UK: Universities build transnational links in Nigeria

Transnational education includes all types and modes of delivery of higher education courses and programmes, including distance education in which the learners are located in a country different from the one where the awarding institution is based. Transnational education is not a new phenomenon, but is growing at a rapid rate.

In the past, the UK's main involvement in transnational education has been through the recruitment of overseas students to Britain. But in recent years an increasing number of UK universities are looking at other ways to globalise.

For example, Nigeria has long been a key country for overseas recruitment by UK universities, evidenced by more than 14,000 students coming to the UK each year to study. However, recently UK universities have started to diversify the types of engagement they have with Nigerian universities, not only looking to recruit Nigerian students, but also entering into a wide range of education partnerships.

On 28-29 March, 10 UK universities visited Abuja to assess the opportunities for developing new educational partnerships between UK and Nigerian universities. The institutions involved were the universities of Durham, York, Leeds, Greenwich, Northumbria, Sheffield Hallam, Oxford Brookes, Wolverhampton, Central Lancashire and Newcastle.

The mission, led by the Training Gateway, was developed in conjunction with UK Trade and Investment of the British High Commission and Nigeria's National Universities Commission (NUC).

The Training Gateway, which works with all UK universities, helps public and private sector organisations address their skills needs by providing a free single point of contact through which to source corporate, vocational and executive training and educational partnerships from UK universities and colleges.

During the mission, the universities spent two days in Abuja delivering seminars and workshops to more than 100 vice-chancellors and senior academics from top Nigerian universities and meeting with key public and private sector organisations, including the Federal Ministry of Education and the World Bank.

The themes of the seminars and workshops had been identified by the NUC and selected to address a range of topics that were of interest to Nigerian universities. The themes included:

* Capacity building through staff training and development.
* Employer engagement.
* Employability skills development.
* Quality assurance and development of curricula.
* Transnational education and distance learning.
* Split-site PhDs.
* Soft skills and entrepreneurship.

The workshops and seminars provided an excellent opportunity for two-way discussions to identify common interest for future collaborations, and several of the UK universities are already discussing specific partnership opportunities in the areas of entrepreneurship and sustainable development.

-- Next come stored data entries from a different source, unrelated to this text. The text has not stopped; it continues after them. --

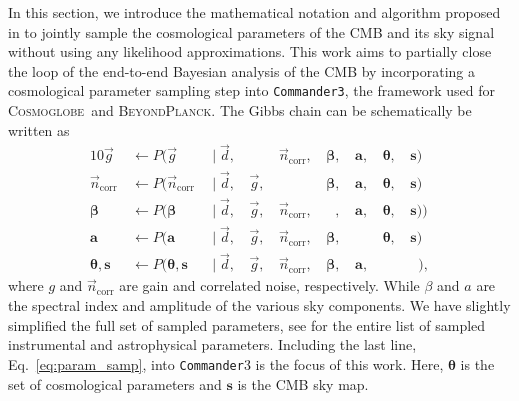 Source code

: \documentclass[twocolumn]{../common/aa}
\def\commander{\texttt{Commander}}
\def\commanderthree{\texttt{Commander3}}
\newcommand{\g}[0]{\vec{g}}
\newcommand{\BP}{\textsc{BeyondPlanck}}
\newcommand{\cosmoglobe}{\textsc{Cosmoglobe}}
\newcommand{\data}{\vec d}
\newcommand{\ncorr}{\vec n_\mathrm{corr}}
\begin{document}
In this section, we introduce the mathematical notation and algorithm proposed in \citet{racine:2016} to jointly sample the cosmological parameters of the CMB and its sky signal without using any likelihood approximations. This work aims to partially close the loop of the end-to-end Bayesian analysis of the CMB by incorporating a cosmological parameter sampling step into \commanderthree, the framework used for \cosmoglobe\ and \BP. The Gibbs chain can be schematically be written as  
  \begin{alignat}{10}
    \label{eq:gain_samp_dist}\g &\,\leftarrow          P(\g&\,               \mid \data, &\,\phantom{\g,} &\,\ncorr,&\,\boldsymbol\beta, &\,\boldsymbol a, &\,\boldsymbol \theta, &\, \boldsymbol s)\\
    \label{eq:ncorr_samp_dist} \ncorr &\,\leftarrow    P(\ncorr&\,        \mid \data, &\,\g, &\,\phantom{\ncorr,}  &\,\boldsymbol\beta, &\,\boldsymbol a, &\,\boldsymbol \theta, &\, \boldsymbol s)\\
    \label{eq:beta_samp}\boldsymbol\beta &\,\leftarrow                     P(\boldsymbol\beta &\, \mid \data, &\,\g, &\,\ncorr, &\,\phantom{\boldsymbol\beta}, &\,\boldsymbol a, &\,\boldsymbol \theta, &\, \boldsymbol s))\\
    \boldsymbol a &\,\leftarrow                                   P(\boldsymbol a&\,            \mid \data, &\,\g, &\,\ncorr, &\,\boldsymbol\beta, &\,\phantom{\boldsymbol a,} &\,\boldsymbol \theta, &\, \boldsymbol s)\\
    \boldsymbol\theta, \boldsymbol{s} &\,\leftarrow                             P(\boldsymbol\theta, \boldsymbol{s}&\,         \mid \data, &\,\g, &\,\ncorr, &\,\boldsymbol\beta, &\,\boldsymbol a,&\,\phantom{,}&\,\phantom{\boldsymbol\theta})\label{eq:param_samp},
    \end{alignat}
where $g$ and $\ncorr$ are gain and correlated noise, respectively. While $\beta$ and $a$ are the spectral index and amplitude of the various sky components. We have slightly simplified the full set of sampled parameters, see \cite{watts2023_dr1} for the entire list of sampled instrumental and astrophysical parameters. Including the last line, Eq.~\eqref{eq:param_samp}, into \commander3 is the focus of this work. Here, $\boldsymbol \theta$ is the set of cosmological parameters and $\boldsymbol s$ is the CMB sky map.
\end{document}
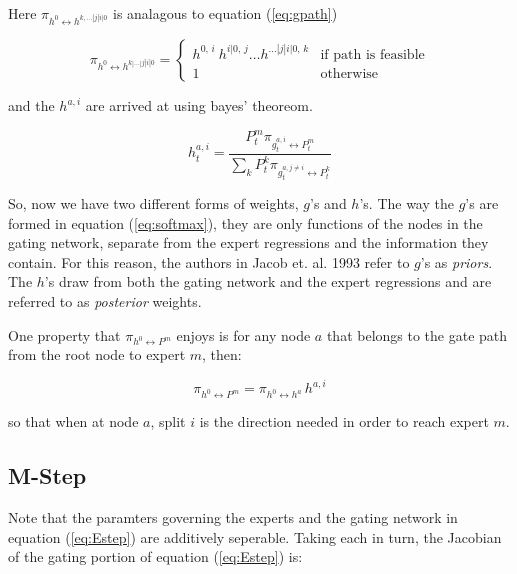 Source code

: \documentclass[12pt]{article}
\newcommand{\gateprod}[2]{\pi_{#1 \longleftrightarrow #2}}
\newcommand{\shortsum}[1]{\sum \nolimits_{#1}}
\newcommand{\h}[2]{h^{#1}_{#2}}
\begin{document}
Here $\gateprod{h^{0}}{h^{k,\dots|j|i|0}}$ is analagous to equation (\ref{eq:gpath})

\begin{equation} \label{eq:hpath}
  \gateprod{h^{0}}{h^{k|\ldots|j|i|0}} =
    \begin{cases} 
       h^{0, \, i} \ h^{i|0, \, j} \ldots h^{\dots|j|i|0, \, k} & \textrm{if path is feasible} \\
       1 & \textrm{otherwise}
    \end{cases}
\end{equation}

and the $h^{a, i}$ are arrived at using bayes' theoreom.

\begin{equation} \label{eq:posteriornode}
  \h{a,i}{t} = \frac{P^{m}_{t} \gateprod{g^{a,i}_{t}}{P^{m}_{t}}}{ \shortsum{k} P^{k}_{t} \gateprod{g^{a, j \neq i}_{t}}{P^{k}_{t}}}
\end{equation}

So, now we have two different forms of weights, $g$'s and $h$'s. The
way the $g$'s are formed in equation (\ref{eq:softmax}), they are only
functions of the nodes in the gating network, separate from the
expert regressions and the information they contain. For this reason,
the authors in Jacob et. al. 1993 refer to $g$'s as \textit{priors}.
The $h$'s draw from both the gating network and the expert regressions and
are referred to as \textit{posterior} weights.

One property that $\gateprod{h^{0}}{P^{m}}$ enjoys is for any
node $a$ that belongs to the gate path from the root node
to expert $m$, then:

\begin{equation}
  \gateprod{h^{0}}{P^{m}} = \gateprod{h^{0}}{h^{a}} \, h^{a,i}
\end{equation}

so that when at node $a$, split $i$ is the direction needed in order to
reach expert $m$.

\subsection{M-Step}

Note that the paramters governing the experts and the gating network in
equation (\ref{eq:Estep}) are additively seperable. Taking each in turn, the
Jacobian of the gating portion of equation (\ref{eq:Estep}) is:
\end{document}
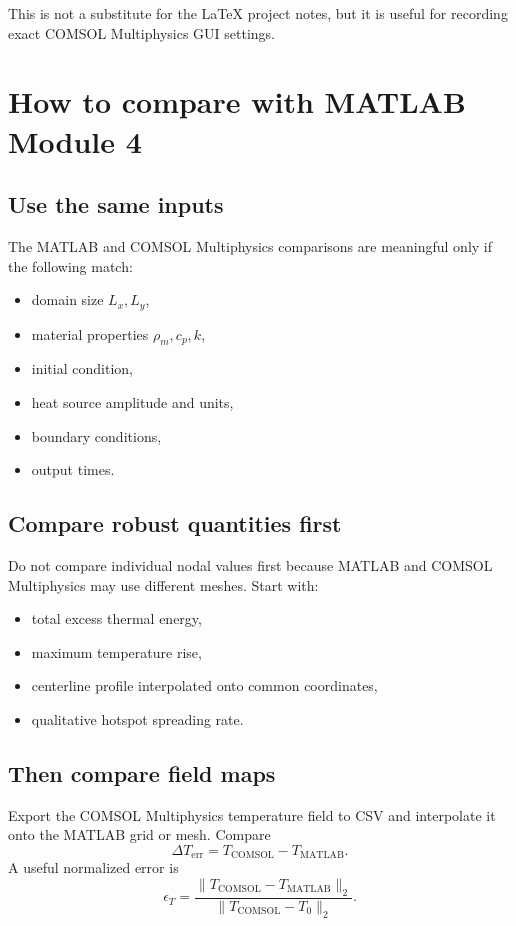 \documentclass[11pt]{article}
\newcommand{\COMSOL}{COMSOL Multiphysics}
\newcommand{\comsol}{\COMSOL}
\begin{document}
This is not a substitute for the LaTeX project notes, but it is useful for recording exact \comsol{} GUI settings.

\section{How to compare with MATLAB Module 4}

\subsection{Use the same inputs}
The MATLAB and \comsol{} comparisons are meaningful only if the following match:
\begin{itemize}
\item domain size \(L_x,L_y\),
\item material properties \(\rho_m,c_p,k\),
\item initial condition,
\item heat source amplitude and units,
\item boundary conditions,
\item output times.
\end{itemize}

\subsection{Compare robust quantities first}
Do not compare individual nodal values first because MATLAB and \comsol{} may use different meshes.  Start with:
\begin{itemize}
\item total excess thermal energy,
\item maximum temperature rise,
\item centerline profile interpolated onto common coordinates,
\item qualitative hotspot spreading rate.
\end{itemize}

\subsection{Then compare field maps}
Export the \comsol{} temperature field to CSV and interpolate it onto the MATLAB grid or mesh.  Compare
\begin{equation}
\Delta T_{\mathrm{err}}=T_{\mathrm{COMSOL}}-T_{\mathrm{MATLAB}}.
\end{equation}
A useful normalized error is
\begin{equation}
\epsilon_T=\frac{\|T_{\mathrm{COMSOL}}-T_{\mathrm{MATLAB}}\|_2}{\|T_{\mathrm{COMSOL}}-T_0\|_2}.
\end{equation}
\end{document}
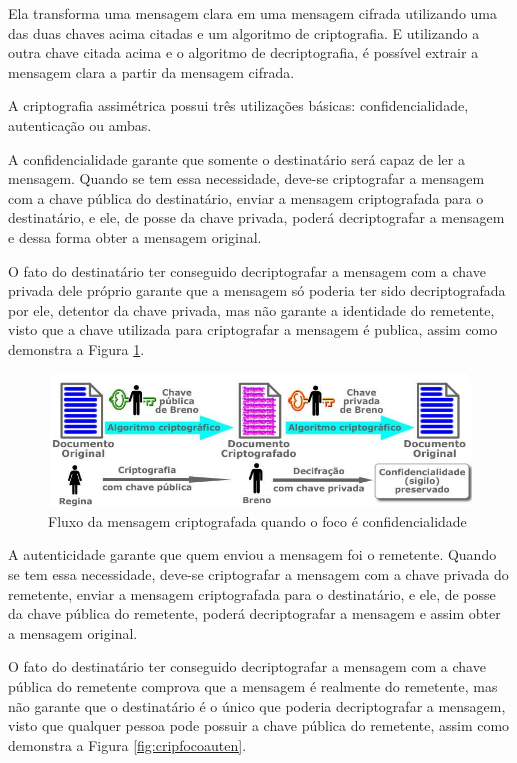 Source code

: Ela transforma uma mensagem clara em uma mensagem cifrada utilizando uma das duas chaves acima citadas e um algoritmo de criptografia. E utilizando a outra chave citada acima e o algoritmo de decriptografia, é possível extrair a mensagem clara a partir da mensagem cifrada.

A criptografia assimétrica possui três utilizações básicas: confidencialidade, autenticação ou ambas.

A confidencialidade garante que somente o destinatário será capaz de ler a mensagem. Quando se tem essa necessidade, deve-se criptografar a mensagem com a chave pública do destinatário, enviar a mensagem criptografada para o destinatário, e ele, de posse da chave privada, poderá decriptografar a mensagem e dessa forma obter a mensagem original.

O fato do destinatário ter conseguido decriptografar a mensagem com a chave privada dele próprio garante que a mensagem só poderia ter sido decriptografada por ele, detentor da chave privada, mas não garante a identidade do remetente, visto que a chave utilizada para criptografar a mensagem é publica, assim como demonstra a Figura \ref{fig:cripfococonfi}.

\begin{figure}[H]
    \centering
    \caption{Fluxo da mensagem criptografada quando o foco é confidencialidade}
    \label{fig:cripfococonfi}
    \includegraphics[width=.8\linewidth]{Figuras/Confidencialidade.png}
\end{figure}

A autenticidade garante que quem enviou a mensagem foi o remetente. Quando se tem essa necessidade, deve-se criptografar a mensagem com a chave privada do remetente, enviar a mensagem criptografada para o destinatário, e ele, de posse da chave pública do remetente, poderá decriptografar a mensagem e assim obter a mensagem original.

O fato do destinatário ter conseguido decriptografar a mensagem com a chave pública do remetente comprova que a mensagem é realmente do remetente, mas não garante que o destinatário é o único que poderia decriptografar a mensagem, visto que qualquer pessoa pode possuir a chave pública do remetente, assim como demonstra a Figura \ref{fig:cripfocoauten}.

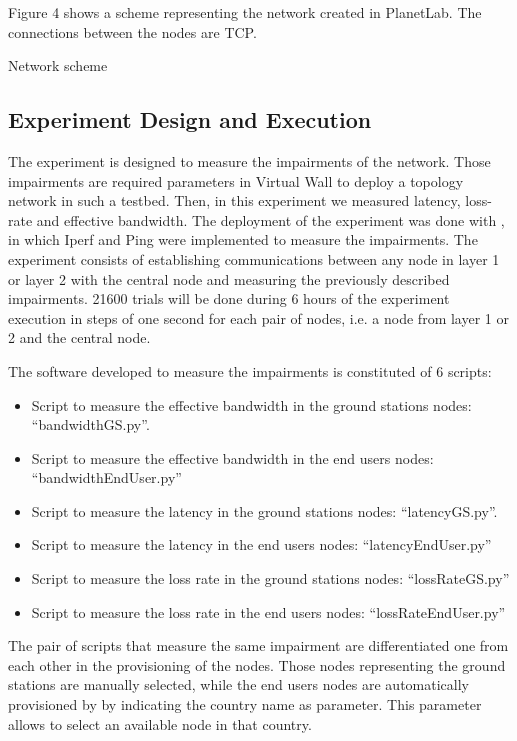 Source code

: Figure 4 shows a scheme representing the network created in PlanetLab. The
connections between the nodes are TCP.

Network scheme

\subsection{Experiment Design and Execution}

The experiment is designed to measure the impairments of the network. Those impairments are required parameters in Virtual Wall to deploy a topology network in such a testbed. Then, in this experiment we measured latency, loss-rate and effective bandwidth. The deployment of the experiment was done with \nepi, in which Iperf and Ping were implemented to measure the impairments. The experiment consists of establishing communications between any node in layer 1 or layer 2 with the central node and measuring the previously described impairments. 21600 trials will be done during 6 hours of the experiment execution in steps of one second for each pair of nodes, i.e. a node from layer 1 or 2 and the central node.

The software developed to measure the impairments is constituted of 6 scripts:
\begin{itemize}
\item Script to measure the effective bandwidth in the ground stations nodes: “bandwidthGS.py”. 
\item Script to measure the effective bandwidth in the end users nodes: “bandwidthEndUser.py”
\item Script to measure the latency in the ground stations nodes: “latencyGS.py”.
\item Script to measure the latency  in the end users nodes: “latencyEndUser.py”
\item Script to measure the loss rate in the ground stations nodes: “lossRateGS.py”
\item Script to measure the loss rate in the end users nodes:
  “lossRateEndUser.py”

\end{itemize}

The pair of scripts that measure the same impairment are differentiated one from each other in the provisioning of the nodes. Those nodes representing the ground stations are manually selected, while the end users nodes are automatically provisioned by \nepi by indicating the country name as parameter. This parameter allows \nepi to select an available node in that country. 

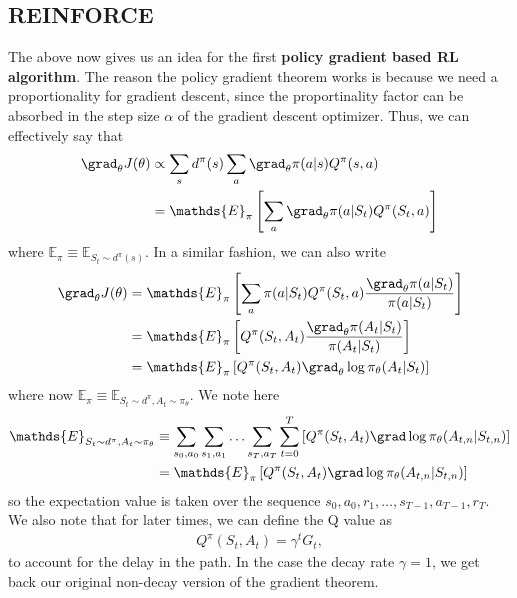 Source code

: \subsection{REINFORCE}
The above now gives us an idea for the first \textbf{policy gradient based RL algorithm}. The reason the policy gradient theorem works is because we need a proportionality for gradient descent, since the proportinality factor can be absorbed in the step size $\alpha$ of the gradient descent optimizer. Thus, we can effectively say that 
\begin{align}
    \grad_{\theta} J(\theta) &\propto \sum_{s} d^{\pi}(s) \sum_{a} \grad_{\theta} \pi(a|s) Q^{\pi}(s,a) \\
    &= \mathds{E}_{\pi}\left[\sum_{a} \grad_{\theta} \pi(a|S_t) Q^{\pi}(S_t,a)\right] 
\end{align}
where $\mathds{E}_{\pi} \equiv \mathds{E}_{S_t \sim d^{\pi}(s)}$. In a similar fashion, we can also write 
\begin{align}
    \grad_{\theta} J(\theta)&= \mathds{E}_{\pi}\left[\sum_{a} \pi(a|S_t) Q^{\pi}(S_t,a) \frac{\grad_{\theta} \pi(a|S_t)}{\pi(a|S_t)} \right] \\ 
    &=  \mathds{E}_{\pi}\left[Q^{\pi}(S_t,A_t) \frac{\grad_{\theta} \pi(A_t|S_t)}{\pi(A_t|S_t)} \right] \\
    &=  \mathds{E}_{\pi}\left[Q^{\pi}(S_t,A_t) \grad_{\theta}\log{\pi_\theta(A_t|S_t)} \right]
\end{align}
where now $\mathds{E}_{\pi} \equiv \mathds{E}_{S_t \sim d^{\pi},A_{t}\sim \pi_{\theta}}$. We note here
\begin{align}
    \mathds{E}_{S_t \sim d^{\pi},A_{t}\sim \pi_{\theta}} &\equiv \sum_{s_{0},a_0} \sum_{s_{1},a_1} \ldots \sum_{s_T,a_T} \sum^{T}_{t=0}\left[Q^{\pi}(S_t,A_t) \grad\log{\pi_\theta(A_{t,n}|S_{t,n})}\right] \\
    &= \mathds{E}_{\pi} \left[ Q^{\pi}(S_t,A_t) \grad\log{\pi_\theta(A_{t,n}|S_{t,n})}\right]
\end{align}
so the expectation value is taken over the sequence $s_{0},a_0,r_1,\ldots,s_{T-1},a_{T-1},r_T$. We also note that for later times, we can define the Q value as 
\begin{align}
    Q^{\pi}(S_t,A_t) = \gamma^t G_t,
\end{align}
to account for the delay in the path. In the case the decay rate $\gamma=1$, we get back our original non-decay version of the gradient theorem.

As well as delivering seminars and holding one-to-one meetings with Nigerian universities, the delegation met with private sector organisations to identify the skills they are looking for in Nigerian graduates.

The UK universities were also interested in partnering with Nigerian universities to develop undergraduate and postgraduate programmes that meet the needs of local employers.

In addition, the delegation met with training providers to explore the development of joint programmes in tailored executive education and training courses that are linked to specific industries. Such courses can demonstrate value in the present economic scenario and are also of great interest in the region.

The mission is the first step to developing greater collaboration between the UK and Nigerian higher education sectors and it is hoped that over the next 12 months a range of high-profile partnerships will be developed.

As the world becomes more transnational, with resources and people moving across national boundaries, these partnerships will provide benefits for both the UK and Nigerian university sectors.

Such benefits will be realised through the empowering both staff and students in the UK and Nigeria with skills and knowledge contextualised within diverse cultural perspectives, which will in turn help develop global citizens able to contribute more effectively within the global economy.

Furthermore, for a country like Nigeria where each year only about 17% of candidates seeking admission to universities are offered a place because of the limited capacity of the nation's institutions, transnational educational partnerships will help to eliminate or reduce this challenge.

* Amanda Selvaratnam is head of continuing professional development at the University of York in the UK, and Director of the UK Training Gateway.